Understanding and Resolving OOMKilled errors in JVM microservices
December 14, 2023 · By · Filed underHave you ever faced the dreaded “OOMKilled” (Out Of Memory Killed) message in your Kubernetes environments? If so, you’re not alone!
In this post, we’ll dive into a real-world scenario where some of our backend services faced exactly this challenge. We’ll unpack what happened, how it was investigated, and the lessons learned. We have tried to keep it understandable even if you’re not a JVM or Kubernetes expert. Feedback welcome!
A Quick TL;DR
In essence, our backend services were getting OOMKilled due to exceeding the assigned container memory usage limits. The crux of the issue? A blanket allocation of 80% of container memory to the JVM heap, without adequately considering off-heap memory usage. The solution? More nuanced memory limit settings per backend service based on usage profile and a reduction in JVM heap memory allocation to make room for off-heap usage.
Our Backend Setup: A Primer
Before diving into the issue, let’s set the stage with an overview of our backend infrastructure.
Our backend comprises nearly three dozen microservices that work together using event sourcing to manage all of the complexity & functionality of our digital platform.
- Language and Framework: Our services are written in Scala, leveraging the Akka framework. This choice provides us with robust concurrency and distributed system capabilities.
- Containerized with Kubernetes: All services run in containers, orchestrated by Kubernetes. This setup offers scalability and efficient resource management.
- Multiple Environments and Regions: We operate in various environments like staging and production, spread across regions like Singapore and Hong Kong to serve the different markets where we operate our business.
- Monitoring Tools: We use Prometheus and Grafana for monitoring, collecting a plethora of metrics, including Java Virtual Machine (JVM) metrics, which are critical for understanding memory usage patterns.
Observations from our Data
As we mentioned at the beginning, many of our backend services were getting terminated regularly by Kubernetes due to exceeding memory limits.
The Grafana screenshot above shows memory usage metrics for one of our
services named rebalance
. This service is responsible for rebalancing
client portfolios whenever they deviate from their target asset allocation.
This service with a 6GB container was regularly hitting the memory ceiling. You can see it in the screenshot where the committed heap usage kept growing before the service was OOMKilled, as indicated by the drop to zero.
The JVM max heap was configured to 80% of container memory
(-XX:MaxRAMPercentage=80
)
and we could see that the actual heap usage (peaking at 4.37GB
before the container was killed), was well within that 80% (4.8GB)
limit.
This indicated that approximately 1.63GB (6GB - 4.37GB) was being used off-heap. But how and why?

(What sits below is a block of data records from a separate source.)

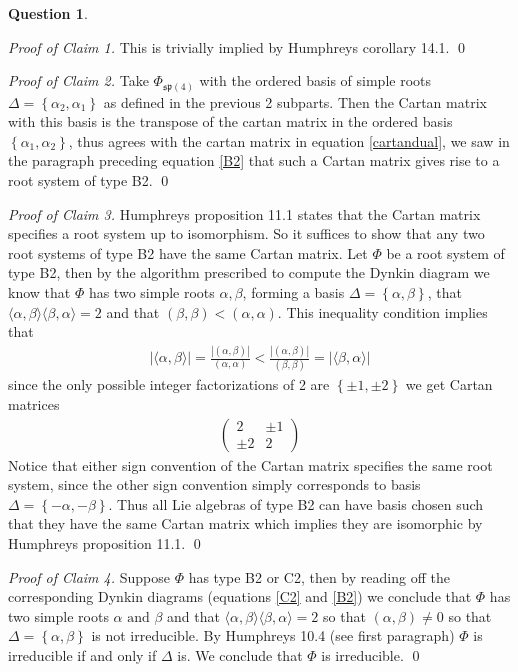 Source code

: \documentclass[10.5pt]{article}
\theoremstyle{definition}
\newtheorem{pb}{Question}
\numberwithin{example}{subsection}
\numberwithin{proposition}{subsection}
\newcommand{\set}[1]{\left\{#1\right\}}
\newcommand{\gen}[1]{\langle#1\rangle}
\newcommand{\abs}[1]{\left\vert#1\right\vert}
\newcommand{\tand}{\text{ and }}
\begin{document}
\begin{pb}
\begin{enumerate}
            \emph{Proof of Claim 1.} This is trivially implied by Humphreys corollary 14.1. \qed

            \emph{Proof of Claim 2.} Take \(\Phi_{\mathfrak{\mathfrak{sp}(4)}}\) with the ordered basis of simple roots \(\Delta = \set{\alpha_2,\alpha_1}\) as defined in the previous 2 subparts. Then the Cartan matrix with this basis is the transpose of the cartan matrix in the ordered basis \(\set{\alpha_1, \alpha_2}\), thus agrees with the cartan matrix in equation \eqref{cartandual}, we saw in the paragraph preceding equation \eqref{B2} that such a Cartan matrix gives rise to a root system of type B2. \qed

            \emph{Proof of Claim 3.} Humphreys proposition 11.1 states that the Cartan matrix specifies a root system up to isomorphism. So it suffices to show that any two root systems of type B2 have the same Cartan matrix. Let \(\Phi\) be a root system of type B2, then by the algorithm prescribed to compute the Dynkin diagram we know that \(\Phi\) has two simple roots \(\alpha,\beta\), forming a basis \(\Delta = \set{\alpha,\beta}\), that \(\gen{\alpha,\beta}\gen{\beta,\alpha} = 2\) and that \((\beta,\beta) < (\alpha,\alpha)\). This inequality condition implies that
            \begin{align}
                \abs{\gen{\alpha,\beta}} = \frac{\abs{(\alpha,\beta)}}{(\alpha,\alpha)} < \frac{\abs{(\alpha,\beta)}}{(\beta,\beta)} = \abs{\gen{\beta,\alpha}}
            \end{align}
            since the only possible integer factorizations of 2 are \(\set{\pm1,\pm2}\) we get Cartan matrices
            \begin{align}
                \begin{pmatrix} 2 & \pm 1 \\ \pm2 & 2 \end{pmatrix}
            \end{align}
            Notice that either sign convention of the Cartan matrix specifies the same root system, since the other sign convention simply corresponds to basis \(\Delta = \set{-\alpha,-\beta}\). Thus all Lie algebras of type B2 can have basis chosen such that they have the same Cartan matrix which implies they are isomorphic by Humphreys proposition 11.1. \qed

            \emph{Proof of Claim 4.} Suppose \(\Phi\) has type B2 or C2, then by reading off the corresponding Dynkin diagrams (equations \eqref{C2} and \eqref{B2}) we conclude that \(\Phi\) has two simple roots \(\alpha \tand \beta\) and that
            \(\gen{\alpha,\beta}\gen{\beta,\alpha} = 2\) so that \((\alpha,\beta) \neq 0\) so that \(\Delta = \set{\alpha,\beta}\) is not irreducible. By Humphreys 10.4 (see first paragraph) \(\Phi\) is irreducible if and only if \(\Delta\) is. We conclude that \(\Phi\) is irreducible. \qed
        \end{enumerate}
    \end{pb}
\end{document}
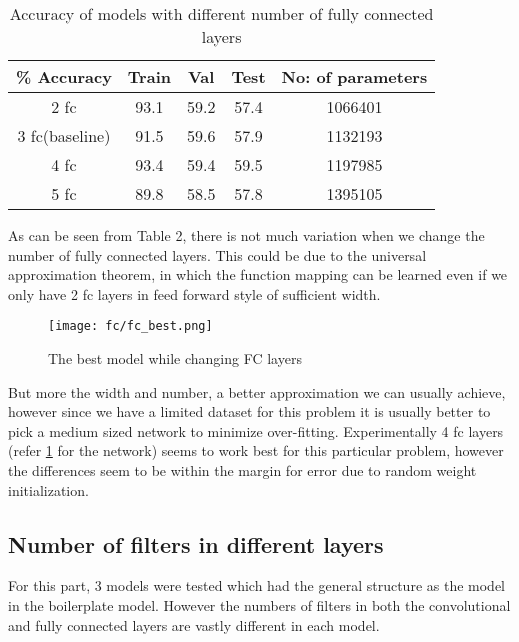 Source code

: \documentclass{article}
\begin{document}
\begin{table}[h!]
\begin{center}
 \begin{tabular}{||c | c c c| c||} 
 
 \hline
\% Accuracy  &  Train &  Val & Test & No: of parameters\\ [0.5ex] 
 \hline\hline
 2 fc & 93.1 & 59.2 & 57.4 & 1066401\\
 \hline
 3 fc(baseline) & 91.5 & 59.6 & 57.9 & 1132193\\
 \hline
 4 fc & 93.4 & 59.4 & 59.5 & 1197985\\
 \hline
 5 fc & 89.8 & 58.5 & 57.8 & 1395105\\
 \hline
 
\end{tabular}
\end{center}
\label{table:fc_table}
\vspace{-1.0em}
\caption{Accuracy of models with different number of fully connected layers} 
\end{table}

\noindent
As can be seen from Table 2, there is not much variation when we change the number of fully connected layers. This could be due to the universal approximation theorem, in which the function mapping can be learned even if we only have 2 fc layers in feed forward style of sufficient width. 
\\

\begin{figure}[H]
    \centering
    \texttt{[image: fc/fc\_best.png]}
    \caption{The best model while changing FC layers}
    \label{fig:fc_best}
\end{figure}

\noindent
But more the width and number, a better approximation we can usually achieve, however since we have a limited dataset for this problem it is usually better to pick a medium sized network to minimize over-fitting.
Experimentally 4 fc layers (refer \ref{fig:fc_best} for the network) seems to work best for this particular problem, however the differences seem to be within the margin for error due to random weight initialization. 

\subsection{Number of filters in different layers}
For this part, 3 models were tested which had the general structure as the model in the boilerplate model. However the numbers of filters in both the convolutional and fully connected layers are vastly different in each model. \\
\end{document}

JVM and Off-Heap Memory Analysis
Our Grafana dashboards which are populated with JVM reported metrics already show “Non Heap” and “Buffer pool” usage in separate visualizations. If you look at the screenshot above once again, you’ll see that about 346MB was used out of about 397MB committed for off-heap usage. Together with another ~630MB used in buffer pool, total reported off-heap memory usage only adds up to 1027MB which is clearly quite a bit lower than the 1.63GB actual usage from container memory metrics!

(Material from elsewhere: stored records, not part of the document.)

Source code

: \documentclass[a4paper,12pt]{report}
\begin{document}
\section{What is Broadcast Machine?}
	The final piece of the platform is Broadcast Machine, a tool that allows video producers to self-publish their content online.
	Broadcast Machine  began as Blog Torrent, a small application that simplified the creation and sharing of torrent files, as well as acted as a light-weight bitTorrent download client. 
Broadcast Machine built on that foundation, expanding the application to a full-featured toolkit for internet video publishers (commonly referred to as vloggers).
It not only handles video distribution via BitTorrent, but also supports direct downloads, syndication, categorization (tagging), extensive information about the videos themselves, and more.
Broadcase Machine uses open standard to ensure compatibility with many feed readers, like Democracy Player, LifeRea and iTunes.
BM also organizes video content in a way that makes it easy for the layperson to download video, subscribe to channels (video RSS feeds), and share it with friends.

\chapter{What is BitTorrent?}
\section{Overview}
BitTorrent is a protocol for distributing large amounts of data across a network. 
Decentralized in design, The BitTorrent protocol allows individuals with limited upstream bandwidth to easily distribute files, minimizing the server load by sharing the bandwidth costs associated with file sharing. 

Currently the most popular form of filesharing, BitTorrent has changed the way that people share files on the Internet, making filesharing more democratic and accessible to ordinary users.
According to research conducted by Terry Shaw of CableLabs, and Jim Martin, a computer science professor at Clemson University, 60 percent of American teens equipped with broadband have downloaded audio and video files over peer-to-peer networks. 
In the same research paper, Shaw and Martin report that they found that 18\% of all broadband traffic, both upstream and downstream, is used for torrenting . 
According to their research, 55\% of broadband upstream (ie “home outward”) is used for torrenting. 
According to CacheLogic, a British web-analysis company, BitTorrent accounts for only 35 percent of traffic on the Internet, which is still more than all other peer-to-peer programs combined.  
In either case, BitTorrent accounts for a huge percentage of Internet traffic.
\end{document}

To get a more detailed breakdown of this usage, we turned to a JVM feature named Native Memory Tracking.
Native Memory Tracking is disabled by default and can be enabled by
passing the flag -XX:NativeMemoryTracking=summary
. Once enabled, we
can get a current snapshot of native memory usage:
$ kubectl exec rebalance-844cf67689-fz6bg -- jcmd 1 VM.native_memory
[... detailed NMT output ...]
We’ve elided the detailed NMT output for brevity but what this detailed
breakdown revealed was that Non-Heap pools reported in JVM metrics only
contain the basic data, such as codeheap-non-nmethods
,
codeheap-non-profiled-nmethods
, codeheap-profiled-nmethods
,
compressed-class-space
, metaspace
, etc. However, they do not include
memory used by the garbage collector itself. This additional GC
allocation comes up to about 100-150 MB as the committed heap grows, and
helps to partially explain the extra off-heap usage.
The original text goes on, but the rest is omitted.